### ASSIGNED TASK
The result should be every line of the listing that contains "circ".

### RECORDS PROVIDED
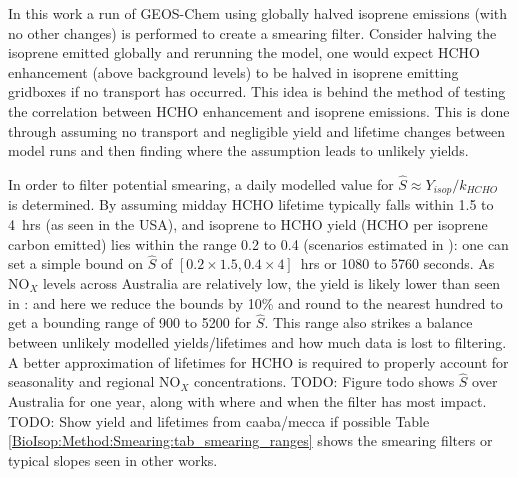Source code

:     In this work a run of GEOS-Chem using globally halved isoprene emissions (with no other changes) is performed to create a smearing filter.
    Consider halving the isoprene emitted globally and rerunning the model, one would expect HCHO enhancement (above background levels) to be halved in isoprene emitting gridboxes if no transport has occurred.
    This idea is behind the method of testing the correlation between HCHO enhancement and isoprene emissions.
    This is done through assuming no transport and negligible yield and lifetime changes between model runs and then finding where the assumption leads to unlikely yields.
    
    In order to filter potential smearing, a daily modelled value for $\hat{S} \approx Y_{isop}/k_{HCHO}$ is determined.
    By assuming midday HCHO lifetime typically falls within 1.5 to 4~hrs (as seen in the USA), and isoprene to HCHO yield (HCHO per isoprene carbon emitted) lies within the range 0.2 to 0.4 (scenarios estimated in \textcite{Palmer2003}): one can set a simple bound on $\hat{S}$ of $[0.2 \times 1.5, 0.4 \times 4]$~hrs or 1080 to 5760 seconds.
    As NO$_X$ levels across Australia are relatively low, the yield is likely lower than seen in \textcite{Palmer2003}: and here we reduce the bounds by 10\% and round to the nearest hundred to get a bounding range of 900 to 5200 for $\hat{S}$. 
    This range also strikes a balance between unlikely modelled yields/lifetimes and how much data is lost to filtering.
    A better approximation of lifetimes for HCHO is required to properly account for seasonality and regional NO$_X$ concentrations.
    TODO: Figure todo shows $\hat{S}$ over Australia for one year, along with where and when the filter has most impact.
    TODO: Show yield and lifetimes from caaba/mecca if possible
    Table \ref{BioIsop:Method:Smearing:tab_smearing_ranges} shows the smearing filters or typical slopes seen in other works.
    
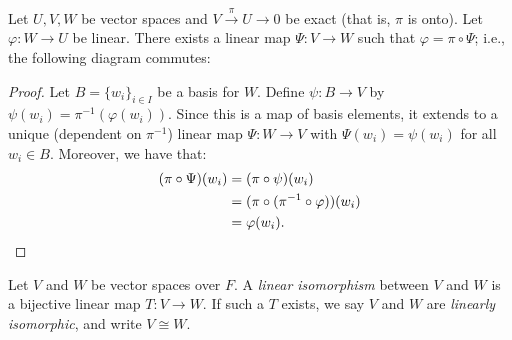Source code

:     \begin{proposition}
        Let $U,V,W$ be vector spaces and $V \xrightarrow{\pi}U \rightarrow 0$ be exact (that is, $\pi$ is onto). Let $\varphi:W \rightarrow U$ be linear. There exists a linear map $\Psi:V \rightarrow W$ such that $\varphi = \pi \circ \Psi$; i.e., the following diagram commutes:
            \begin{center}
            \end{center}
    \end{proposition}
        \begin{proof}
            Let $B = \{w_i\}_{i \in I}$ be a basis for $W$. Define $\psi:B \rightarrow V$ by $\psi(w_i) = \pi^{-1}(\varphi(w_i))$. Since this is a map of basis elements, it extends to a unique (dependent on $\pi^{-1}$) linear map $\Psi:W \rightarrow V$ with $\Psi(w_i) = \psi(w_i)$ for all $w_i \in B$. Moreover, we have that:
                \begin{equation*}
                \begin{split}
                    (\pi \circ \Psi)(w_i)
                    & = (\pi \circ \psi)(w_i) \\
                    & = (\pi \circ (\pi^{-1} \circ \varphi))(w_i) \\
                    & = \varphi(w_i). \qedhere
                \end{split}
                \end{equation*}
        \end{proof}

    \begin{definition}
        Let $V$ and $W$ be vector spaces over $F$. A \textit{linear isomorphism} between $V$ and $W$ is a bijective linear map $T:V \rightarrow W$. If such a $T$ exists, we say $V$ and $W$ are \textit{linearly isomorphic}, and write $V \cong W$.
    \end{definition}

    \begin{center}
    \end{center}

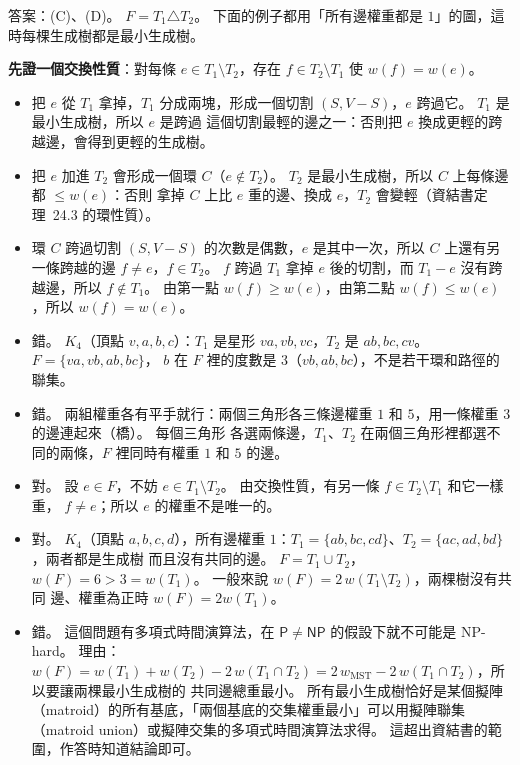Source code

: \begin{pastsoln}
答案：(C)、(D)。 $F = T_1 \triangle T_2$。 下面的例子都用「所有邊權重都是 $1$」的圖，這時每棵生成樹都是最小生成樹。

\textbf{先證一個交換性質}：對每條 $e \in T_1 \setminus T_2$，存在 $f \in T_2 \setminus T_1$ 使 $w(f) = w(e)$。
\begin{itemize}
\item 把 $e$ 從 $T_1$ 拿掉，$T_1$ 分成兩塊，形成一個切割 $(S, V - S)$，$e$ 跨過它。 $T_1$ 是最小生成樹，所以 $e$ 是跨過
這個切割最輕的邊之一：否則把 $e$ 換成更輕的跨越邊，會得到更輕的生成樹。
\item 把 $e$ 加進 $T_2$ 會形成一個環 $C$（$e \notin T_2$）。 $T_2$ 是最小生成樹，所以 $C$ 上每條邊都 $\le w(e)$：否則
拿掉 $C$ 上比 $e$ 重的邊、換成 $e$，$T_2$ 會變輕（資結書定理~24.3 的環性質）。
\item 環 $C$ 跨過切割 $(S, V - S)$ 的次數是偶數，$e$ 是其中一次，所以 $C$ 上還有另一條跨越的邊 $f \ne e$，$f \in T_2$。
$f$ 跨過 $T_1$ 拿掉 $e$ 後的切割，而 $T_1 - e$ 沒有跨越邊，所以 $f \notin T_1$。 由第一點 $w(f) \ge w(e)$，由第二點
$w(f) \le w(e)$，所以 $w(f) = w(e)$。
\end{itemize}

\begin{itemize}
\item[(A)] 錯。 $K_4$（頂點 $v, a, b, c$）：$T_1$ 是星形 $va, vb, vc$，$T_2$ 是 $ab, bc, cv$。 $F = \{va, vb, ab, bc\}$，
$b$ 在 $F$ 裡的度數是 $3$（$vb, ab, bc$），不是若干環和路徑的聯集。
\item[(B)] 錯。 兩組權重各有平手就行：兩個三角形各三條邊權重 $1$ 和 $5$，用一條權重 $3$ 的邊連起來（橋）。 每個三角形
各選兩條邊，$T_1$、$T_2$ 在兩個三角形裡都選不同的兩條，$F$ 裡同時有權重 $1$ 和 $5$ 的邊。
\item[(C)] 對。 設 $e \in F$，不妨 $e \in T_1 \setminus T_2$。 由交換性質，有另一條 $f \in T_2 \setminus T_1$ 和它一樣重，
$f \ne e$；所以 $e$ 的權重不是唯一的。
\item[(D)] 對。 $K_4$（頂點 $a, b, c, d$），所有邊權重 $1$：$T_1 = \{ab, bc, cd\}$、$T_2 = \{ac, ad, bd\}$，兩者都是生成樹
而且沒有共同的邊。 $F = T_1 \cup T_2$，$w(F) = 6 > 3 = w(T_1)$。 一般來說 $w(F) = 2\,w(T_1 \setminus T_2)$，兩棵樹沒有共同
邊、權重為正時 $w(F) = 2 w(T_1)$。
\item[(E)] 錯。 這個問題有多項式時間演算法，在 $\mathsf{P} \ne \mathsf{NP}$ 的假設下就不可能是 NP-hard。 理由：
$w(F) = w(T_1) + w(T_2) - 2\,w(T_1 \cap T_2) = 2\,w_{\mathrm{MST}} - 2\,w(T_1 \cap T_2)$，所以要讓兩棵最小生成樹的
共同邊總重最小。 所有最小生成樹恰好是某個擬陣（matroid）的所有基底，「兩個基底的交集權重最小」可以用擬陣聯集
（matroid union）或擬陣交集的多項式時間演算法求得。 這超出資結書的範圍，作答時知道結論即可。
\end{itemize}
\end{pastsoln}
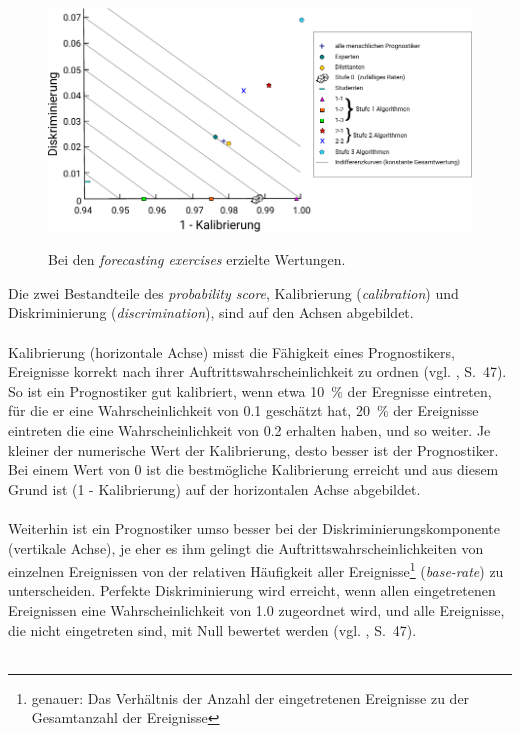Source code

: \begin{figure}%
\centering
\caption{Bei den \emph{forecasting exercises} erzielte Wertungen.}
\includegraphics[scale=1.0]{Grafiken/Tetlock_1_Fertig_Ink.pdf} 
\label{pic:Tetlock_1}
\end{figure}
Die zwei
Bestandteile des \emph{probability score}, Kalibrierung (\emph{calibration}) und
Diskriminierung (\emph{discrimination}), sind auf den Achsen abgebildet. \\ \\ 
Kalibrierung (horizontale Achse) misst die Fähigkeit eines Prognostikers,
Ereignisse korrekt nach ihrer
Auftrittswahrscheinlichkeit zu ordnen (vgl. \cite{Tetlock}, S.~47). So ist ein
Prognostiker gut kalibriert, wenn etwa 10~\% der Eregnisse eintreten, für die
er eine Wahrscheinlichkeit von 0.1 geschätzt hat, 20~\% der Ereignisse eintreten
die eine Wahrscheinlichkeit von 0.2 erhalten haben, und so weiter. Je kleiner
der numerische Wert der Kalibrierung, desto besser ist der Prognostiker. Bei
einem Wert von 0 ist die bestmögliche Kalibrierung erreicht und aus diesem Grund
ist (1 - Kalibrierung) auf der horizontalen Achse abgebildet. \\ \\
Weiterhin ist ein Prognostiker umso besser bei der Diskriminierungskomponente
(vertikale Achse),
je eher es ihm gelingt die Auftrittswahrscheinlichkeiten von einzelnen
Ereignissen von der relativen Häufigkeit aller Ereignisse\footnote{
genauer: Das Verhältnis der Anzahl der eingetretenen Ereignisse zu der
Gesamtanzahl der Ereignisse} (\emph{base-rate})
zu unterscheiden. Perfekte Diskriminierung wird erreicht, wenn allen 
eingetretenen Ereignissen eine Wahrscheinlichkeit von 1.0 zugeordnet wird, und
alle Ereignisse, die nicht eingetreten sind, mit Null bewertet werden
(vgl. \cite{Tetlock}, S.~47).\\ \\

### RESPONSE TO THE TASK
        Let $U,V,W$ be vector spaces and $V \xrightarrow{\pi}U \rightarrow 0$ be exact (that is, $\pi$ is onto). Let $\varphi:W \rightarrow U$ be linear. There exists a linear map $\Psi:V \rightarrow W$ such that $\varphi = \pi \circ \Psi$; i.e., the following diagram commutes:
                    (\pi \circ \Psi)(w_i)
                    & = (\pi \circ \psi)(w_i) \\
                    & = (\pi \circ (\pi^{-1} \circ \varphi))(w_i) \\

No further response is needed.